TASK DATA →
▼

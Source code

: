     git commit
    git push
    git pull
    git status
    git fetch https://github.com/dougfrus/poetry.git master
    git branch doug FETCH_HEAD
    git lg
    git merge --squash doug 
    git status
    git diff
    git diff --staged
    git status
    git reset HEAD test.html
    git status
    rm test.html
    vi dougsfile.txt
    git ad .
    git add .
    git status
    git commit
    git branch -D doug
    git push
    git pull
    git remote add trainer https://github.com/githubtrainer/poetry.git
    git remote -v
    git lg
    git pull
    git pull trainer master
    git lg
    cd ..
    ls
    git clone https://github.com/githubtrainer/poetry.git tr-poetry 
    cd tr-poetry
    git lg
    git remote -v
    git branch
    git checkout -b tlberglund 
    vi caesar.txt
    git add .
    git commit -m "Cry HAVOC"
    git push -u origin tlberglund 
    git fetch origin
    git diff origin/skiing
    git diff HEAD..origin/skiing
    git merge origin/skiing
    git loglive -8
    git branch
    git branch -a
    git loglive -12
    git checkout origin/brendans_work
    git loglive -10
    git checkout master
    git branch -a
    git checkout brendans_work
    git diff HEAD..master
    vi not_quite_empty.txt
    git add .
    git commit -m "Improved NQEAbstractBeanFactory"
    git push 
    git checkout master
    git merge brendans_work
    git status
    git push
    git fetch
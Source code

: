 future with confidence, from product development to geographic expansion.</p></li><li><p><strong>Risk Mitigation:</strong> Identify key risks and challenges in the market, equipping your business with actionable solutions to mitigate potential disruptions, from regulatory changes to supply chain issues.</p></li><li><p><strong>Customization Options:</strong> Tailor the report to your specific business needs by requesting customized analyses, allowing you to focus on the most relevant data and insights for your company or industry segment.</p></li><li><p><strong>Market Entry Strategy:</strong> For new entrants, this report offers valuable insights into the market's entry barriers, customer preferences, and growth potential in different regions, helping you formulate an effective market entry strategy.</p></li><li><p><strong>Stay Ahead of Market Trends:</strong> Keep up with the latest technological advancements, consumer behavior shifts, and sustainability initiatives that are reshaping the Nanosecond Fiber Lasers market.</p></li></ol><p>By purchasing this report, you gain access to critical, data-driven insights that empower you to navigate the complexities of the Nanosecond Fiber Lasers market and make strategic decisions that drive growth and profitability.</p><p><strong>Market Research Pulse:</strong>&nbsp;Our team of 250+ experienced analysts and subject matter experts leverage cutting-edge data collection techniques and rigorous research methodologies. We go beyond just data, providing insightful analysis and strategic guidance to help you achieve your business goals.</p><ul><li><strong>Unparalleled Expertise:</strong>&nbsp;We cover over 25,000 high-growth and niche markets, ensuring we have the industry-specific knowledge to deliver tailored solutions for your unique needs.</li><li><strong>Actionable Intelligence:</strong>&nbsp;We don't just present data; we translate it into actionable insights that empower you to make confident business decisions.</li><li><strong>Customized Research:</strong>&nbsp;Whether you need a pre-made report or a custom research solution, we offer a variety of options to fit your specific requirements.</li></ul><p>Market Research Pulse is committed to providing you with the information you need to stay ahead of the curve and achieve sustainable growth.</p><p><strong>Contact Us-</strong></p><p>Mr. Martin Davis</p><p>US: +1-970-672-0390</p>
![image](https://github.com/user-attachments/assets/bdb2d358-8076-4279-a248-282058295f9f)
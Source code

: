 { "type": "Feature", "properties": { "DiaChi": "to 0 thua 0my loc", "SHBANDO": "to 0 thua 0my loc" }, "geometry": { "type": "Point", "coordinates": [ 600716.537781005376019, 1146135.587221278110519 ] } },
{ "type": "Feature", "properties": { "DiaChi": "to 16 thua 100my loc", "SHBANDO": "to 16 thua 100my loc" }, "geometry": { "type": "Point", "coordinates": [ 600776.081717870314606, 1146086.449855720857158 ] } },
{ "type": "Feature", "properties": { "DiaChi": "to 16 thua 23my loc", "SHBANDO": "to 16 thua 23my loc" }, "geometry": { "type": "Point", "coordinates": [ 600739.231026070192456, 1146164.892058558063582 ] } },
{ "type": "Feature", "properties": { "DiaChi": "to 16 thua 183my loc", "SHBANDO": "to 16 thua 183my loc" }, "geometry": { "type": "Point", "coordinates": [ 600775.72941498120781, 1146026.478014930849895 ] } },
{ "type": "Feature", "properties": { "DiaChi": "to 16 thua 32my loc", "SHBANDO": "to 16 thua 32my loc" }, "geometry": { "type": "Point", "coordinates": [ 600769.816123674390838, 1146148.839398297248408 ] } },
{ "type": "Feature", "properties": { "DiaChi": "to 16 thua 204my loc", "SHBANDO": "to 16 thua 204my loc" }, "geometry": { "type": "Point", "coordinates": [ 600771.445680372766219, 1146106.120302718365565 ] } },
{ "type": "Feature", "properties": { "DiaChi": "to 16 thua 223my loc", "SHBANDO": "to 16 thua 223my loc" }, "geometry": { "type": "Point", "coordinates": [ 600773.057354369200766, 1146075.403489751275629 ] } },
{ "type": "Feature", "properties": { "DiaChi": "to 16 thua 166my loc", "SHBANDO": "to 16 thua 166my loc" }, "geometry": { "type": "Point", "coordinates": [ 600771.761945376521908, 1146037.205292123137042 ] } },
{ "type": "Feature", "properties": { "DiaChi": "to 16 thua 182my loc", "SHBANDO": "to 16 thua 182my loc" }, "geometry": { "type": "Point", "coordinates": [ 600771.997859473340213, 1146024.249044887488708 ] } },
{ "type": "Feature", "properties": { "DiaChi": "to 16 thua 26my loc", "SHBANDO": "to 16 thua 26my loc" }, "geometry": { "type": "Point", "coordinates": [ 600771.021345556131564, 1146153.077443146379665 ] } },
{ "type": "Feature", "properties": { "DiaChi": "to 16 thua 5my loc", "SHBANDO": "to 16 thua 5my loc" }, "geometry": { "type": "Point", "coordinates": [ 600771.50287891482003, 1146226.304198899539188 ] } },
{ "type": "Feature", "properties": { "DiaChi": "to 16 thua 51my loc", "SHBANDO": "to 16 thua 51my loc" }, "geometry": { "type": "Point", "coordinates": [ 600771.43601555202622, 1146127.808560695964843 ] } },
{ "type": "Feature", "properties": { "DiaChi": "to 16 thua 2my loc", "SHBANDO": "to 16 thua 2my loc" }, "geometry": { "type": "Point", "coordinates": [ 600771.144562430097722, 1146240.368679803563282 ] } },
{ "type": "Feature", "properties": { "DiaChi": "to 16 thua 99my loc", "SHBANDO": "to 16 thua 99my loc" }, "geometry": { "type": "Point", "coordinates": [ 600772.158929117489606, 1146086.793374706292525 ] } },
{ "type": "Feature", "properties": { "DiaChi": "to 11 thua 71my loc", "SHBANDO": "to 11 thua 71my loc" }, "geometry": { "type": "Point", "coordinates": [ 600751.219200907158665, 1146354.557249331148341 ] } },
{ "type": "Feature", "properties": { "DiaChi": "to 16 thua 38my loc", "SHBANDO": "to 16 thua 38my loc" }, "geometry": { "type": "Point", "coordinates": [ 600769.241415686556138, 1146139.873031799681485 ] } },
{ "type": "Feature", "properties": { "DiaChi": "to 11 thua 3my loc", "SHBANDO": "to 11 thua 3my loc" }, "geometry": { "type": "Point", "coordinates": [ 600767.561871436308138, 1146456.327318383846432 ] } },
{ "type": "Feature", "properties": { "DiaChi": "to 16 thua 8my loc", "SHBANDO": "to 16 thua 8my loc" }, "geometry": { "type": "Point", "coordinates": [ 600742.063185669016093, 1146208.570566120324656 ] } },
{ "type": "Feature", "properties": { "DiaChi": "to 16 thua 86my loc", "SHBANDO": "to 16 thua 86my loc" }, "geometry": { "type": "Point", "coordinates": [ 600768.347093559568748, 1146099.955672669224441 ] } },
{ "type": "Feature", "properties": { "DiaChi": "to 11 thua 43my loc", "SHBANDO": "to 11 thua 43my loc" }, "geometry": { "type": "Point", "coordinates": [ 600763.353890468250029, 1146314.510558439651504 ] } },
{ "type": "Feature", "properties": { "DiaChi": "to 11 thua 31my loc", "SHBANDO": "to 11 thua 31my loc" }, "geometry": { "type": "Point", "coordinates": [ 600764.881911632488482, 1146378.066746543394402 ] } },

▲

WHAT IS EXPECTED → Copy each line of the records above that carries the word "skiing".

RESPONSE →
    git diff origin/skiing
    git diff HEAD..origin/skiing
    git merge origin/skiing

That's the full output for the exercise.